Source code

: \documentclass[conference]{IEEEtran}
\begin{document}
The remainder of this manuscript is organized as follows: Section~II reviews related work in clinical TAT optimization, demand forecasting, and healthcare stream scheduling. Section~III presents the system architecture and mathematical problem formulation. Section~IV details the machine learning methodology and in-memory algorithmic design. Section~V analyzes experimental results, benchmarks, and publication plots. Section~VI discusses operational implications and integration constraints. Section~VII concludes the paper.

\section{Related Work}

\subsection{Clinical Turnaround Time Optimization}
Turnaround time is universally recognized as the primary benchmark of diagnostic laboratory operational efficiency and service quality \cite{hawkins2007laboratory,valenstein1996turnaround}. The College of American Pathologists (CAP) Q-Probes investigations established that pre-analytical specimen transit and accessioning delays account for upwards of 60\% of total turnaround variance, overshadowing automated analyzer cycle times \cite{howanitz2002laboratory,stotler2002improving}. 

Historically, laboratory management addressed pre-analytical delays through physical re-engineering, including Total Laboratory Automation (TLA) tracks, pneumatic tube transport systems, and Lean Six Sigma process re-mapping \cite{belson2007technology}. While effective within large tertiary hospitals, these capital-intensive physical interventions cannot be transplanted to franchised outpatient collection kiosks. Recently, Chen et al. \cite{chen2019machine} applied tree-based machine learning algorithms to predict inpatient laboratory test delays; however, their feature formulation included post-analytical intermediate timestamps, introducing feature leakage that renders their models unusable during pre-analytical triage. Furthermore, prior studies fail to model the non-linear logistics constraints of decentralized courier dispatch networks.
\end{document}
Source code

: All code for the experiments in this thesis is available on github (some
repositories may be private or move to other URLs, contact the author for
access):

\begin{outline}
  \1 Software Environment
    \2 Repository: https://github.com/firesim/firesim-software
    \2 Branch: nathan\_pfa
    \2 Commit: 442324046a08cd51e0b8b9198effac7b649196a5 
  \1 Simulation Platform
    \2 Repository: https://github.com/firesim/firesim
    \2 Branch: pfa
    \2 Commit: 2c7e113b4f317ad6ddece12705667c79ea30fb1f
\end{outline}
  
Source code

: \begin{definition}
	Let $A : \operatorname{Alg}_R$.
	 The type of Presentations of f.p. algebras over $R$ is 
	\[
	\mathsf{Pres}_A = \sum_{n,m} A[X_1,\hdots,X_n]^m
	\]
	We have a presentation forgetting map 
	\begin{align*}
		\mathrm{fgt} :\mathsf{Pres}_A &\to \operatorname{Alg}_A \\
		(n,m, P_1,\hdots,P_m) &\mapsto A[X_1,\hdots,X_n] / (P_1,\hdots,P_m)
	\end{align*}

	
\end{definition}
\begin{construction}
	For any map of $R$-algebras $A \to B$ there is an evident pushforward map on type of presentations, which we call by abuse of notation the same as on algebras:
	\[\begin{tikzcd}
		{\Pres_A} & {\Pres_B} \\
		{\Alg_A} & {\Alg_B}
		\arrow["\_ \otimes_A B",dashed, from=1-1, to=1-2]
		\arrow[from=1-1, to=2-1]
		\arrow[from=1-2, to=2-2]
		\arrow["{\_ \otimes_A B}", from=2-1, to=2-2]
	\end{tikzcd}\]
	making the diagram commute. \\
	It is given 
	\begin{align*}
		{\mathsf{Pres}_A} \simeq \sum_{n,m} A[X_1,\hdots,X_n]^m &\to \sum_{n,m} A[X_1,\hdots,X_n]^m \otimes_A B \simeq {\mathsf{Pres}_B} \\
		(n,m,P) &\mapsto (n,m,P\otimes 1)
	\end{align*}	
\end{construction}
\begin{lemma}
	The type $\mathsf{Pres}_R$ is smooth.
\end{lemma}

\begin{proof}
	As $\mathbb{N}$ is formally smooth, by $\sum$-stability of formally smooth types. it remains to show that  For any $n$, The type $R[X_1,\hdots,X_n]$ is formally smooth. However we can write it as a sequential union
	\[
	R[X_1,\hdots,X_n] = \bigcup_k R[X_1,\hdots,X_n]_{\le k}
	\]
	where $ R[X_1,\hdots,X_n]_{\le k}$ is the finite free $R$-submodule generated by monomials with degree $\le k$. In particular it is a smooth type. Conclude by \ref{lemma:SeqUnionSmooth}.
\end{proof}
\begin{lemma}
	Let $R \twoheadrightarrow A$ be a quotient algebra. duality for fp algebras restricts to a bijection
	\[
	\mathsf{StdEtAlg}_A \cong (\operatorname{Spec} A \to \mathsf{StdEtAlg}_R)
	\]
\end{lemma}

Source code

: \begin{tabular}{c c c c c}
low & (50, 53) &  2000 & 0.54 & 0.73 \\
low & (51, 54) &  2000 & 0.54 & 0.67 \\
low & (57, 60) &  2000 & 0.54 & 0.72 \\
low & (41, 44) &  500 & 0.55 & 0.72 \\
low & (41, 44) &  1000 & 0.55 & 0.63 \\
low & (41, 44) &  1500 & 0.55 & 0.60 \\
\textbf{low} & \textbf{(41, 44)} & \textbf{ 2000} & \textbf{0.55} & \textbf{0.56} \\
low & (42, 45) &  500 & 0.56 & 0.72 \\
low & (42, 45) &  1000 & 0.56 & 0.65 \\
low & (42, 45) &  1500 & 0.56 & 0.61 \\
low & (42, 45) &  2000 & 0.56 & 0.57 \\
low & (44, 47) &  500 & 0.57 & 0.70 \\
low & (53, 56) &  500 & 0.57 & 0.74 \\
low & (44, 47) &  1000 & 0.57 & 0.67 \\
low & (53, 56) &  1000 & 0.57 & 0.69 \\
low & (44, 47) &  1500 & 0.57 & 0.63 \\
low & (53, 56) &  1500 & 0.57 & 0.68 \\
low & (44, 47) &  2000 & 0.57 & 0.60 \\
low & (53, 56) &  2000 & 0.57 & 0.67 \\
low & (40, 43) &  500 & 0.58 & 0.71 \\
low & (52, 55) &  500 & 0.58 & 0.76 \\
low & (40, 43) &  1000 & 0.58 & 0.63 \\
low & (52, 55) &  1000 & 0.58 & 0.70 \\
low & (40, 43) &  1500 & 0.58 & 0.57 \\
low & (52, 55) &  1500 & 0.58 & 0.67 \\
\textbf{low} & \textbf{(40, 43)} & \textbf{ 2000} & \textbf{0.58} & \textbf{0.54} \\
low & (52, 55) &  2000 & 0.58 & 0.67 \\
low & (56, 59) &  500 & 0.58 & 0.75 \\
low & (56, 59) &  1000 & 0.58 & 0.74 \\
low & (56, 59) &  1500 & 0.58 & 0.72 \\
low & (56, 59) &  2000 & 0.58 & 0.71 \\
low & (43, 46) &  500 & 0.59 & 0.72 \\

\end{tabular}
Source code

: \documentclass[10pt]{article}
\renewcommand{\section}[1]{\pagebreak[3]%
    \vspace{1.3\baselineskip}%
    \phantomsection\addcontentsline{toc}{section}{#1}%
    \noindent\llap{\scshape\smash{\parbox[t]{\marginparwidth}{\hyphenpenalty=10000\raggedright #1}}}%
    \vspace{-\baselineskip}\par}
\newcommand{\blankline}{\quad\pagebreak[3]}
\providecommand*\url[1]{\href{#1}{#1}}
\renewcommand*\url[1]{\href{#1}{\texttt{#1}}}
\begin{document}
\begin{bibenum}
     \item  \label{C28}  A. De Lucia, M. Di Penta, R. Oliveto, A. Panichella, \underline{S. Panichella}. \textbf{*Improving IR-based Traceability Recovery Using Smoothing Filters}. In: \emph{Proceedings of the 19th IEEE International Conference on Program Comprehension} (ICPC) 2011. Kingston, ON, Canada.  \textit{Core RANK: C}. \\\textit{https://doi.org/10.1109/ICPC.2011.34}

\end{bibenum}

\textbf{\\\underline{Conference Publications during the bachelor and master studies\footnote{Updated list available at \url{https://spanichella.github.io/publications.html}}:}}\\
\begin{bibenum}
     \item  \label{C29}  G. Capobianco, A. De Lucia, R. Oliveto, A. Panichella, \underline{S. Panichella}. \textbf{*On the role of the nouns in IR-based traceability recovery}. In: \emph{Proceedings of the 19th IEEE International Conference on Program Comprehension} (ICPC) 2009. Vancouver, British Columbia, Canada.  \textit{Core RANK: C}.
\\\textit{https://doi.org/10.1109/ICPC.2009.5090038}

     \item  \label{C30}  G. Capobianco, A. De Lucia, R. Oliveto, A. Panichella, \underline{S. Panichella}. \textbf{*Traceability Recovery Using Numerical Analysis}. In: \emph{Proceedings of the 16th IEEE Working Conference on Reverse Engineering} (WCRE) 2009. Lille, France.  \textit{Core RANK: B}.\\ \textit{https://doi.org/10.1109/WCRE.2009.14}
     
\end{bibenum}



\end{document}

★ ★ ★

- Task directions: Starting from the first line of the records above, retype each line exactly up to and including the one that contains "Turnaround time is", and nothing more.

- Exercise response:
Source code

: \documentclass[conference]{IEEEtran}
\begin{document}
The remainder of this manuscript is organized as follows: Section~II reviews related work in clinical TAT optimization, demand forecasting, and healthcare stream scheduling. Section~III presents the system architecture and mathematical problem formulation. Section~IV details the machine learning methodology and in-memory algorithmic design. Section~V analyzes experimental results, benchmarks, and publication plots. Section~VI discusses operational implications and integration constraints. Section~VII concludes the paper.

\section{Related Work}

\subsection{Clinical Turnaround Time Optimization}
Turnaround time is universally recognized as the primary benchmark of diagnostic laboratory operational efficiency and service quality \cite{hawkins2007laboratory,valenstein1996turnaround}. The College of American Pathologists (CAP) Q-Probes investigations established that pre-analytical specimen transit and accessioning delays account for upwards of 60\% of total turnaround variance, overshadowing automated analyzer cycle times \cite{howanitz2002laboratory,stotler2002improving}. 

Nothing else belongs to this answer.